● **INPUT MATERIAL**:
-*-

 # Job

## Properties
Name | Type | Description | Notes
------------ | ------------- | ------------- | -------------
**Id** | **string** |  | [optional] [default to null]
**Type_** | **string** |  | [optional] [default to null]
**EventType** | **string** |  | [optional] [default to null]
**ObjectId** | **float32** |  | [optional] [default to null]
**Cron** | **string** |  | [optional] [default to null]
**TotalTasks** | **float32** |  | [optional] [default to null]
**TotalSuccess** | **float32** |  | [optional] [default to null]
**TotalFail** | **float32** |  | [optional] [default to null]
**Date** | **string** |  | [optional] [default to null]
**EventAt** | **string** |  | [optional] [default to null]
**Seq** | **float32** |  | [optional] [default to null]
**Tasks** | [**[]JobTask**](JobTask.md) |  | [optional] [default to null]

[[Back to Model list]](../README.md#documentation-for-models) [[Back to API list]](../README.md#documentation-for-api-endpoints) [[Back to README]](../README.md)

-*-

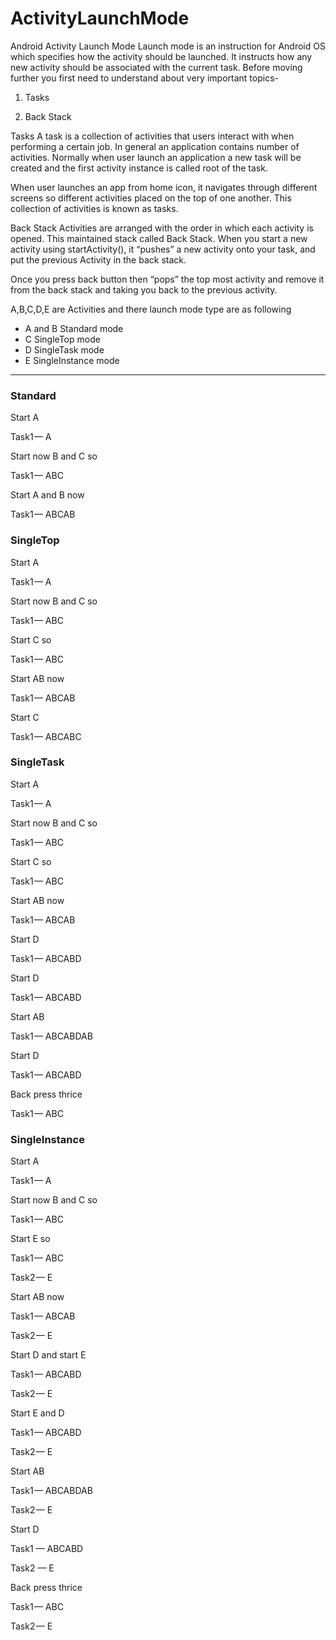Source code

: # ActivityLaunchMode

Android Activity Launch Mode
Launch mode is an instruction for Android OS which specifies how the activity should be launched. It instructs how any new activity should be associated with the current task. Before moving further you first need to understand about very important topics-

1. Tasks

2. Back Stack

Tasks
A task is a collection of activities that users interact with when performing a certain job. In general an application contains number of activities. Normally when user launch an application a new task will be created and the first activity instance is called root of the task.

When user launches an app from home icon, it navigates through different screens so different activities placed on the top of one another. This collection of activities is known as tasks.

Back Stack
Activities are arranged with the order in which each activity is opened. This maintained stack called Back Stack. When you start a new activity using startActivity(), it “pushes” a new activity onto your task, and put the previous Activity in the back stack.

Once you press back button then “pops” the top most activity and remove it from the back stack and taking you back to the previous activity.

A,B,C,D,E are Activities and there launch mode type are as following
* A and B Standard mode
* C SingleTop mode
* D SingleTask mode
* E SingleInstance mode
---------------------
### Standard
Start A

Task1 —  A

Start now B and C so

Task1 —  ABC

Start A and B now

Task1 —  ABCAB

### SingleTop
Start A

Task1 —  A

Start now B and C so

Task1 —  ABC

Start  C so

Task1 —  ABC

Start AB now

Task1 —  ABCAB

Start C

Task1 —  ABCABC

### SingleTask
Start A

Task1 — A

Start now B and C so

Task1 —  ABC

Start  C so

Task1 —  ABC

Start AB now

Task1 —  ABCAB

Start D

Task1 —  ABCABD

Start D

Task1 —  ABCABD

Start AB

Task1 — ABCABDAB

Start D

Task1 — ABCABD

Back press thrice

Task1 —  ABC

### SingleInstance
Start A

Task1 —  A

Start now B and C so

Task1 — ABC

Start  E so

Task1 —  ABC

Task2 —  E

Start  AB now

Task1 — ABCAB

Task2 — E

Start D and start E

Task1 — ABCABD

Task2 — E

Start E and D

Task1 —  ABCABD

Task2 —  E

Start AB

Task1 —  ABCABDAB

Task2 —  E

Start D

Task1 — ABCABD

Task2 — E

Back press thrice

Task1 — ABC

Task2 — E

-*-

● **WHAT YOU NEED TO DO**: Provide every line from the material that contains the word "collection".

● **SOLVED EXERCISE**:
A task is a collection of activities that users interact with when performing a certain job. In general an application contains number of activities. Normally when user launch an application a new task will be created and the first activity instance is called root of the task.
When user launches an app from home icon, it navigates through different screens so different activities placed on the top of one another. This collection of activities is known as tasks.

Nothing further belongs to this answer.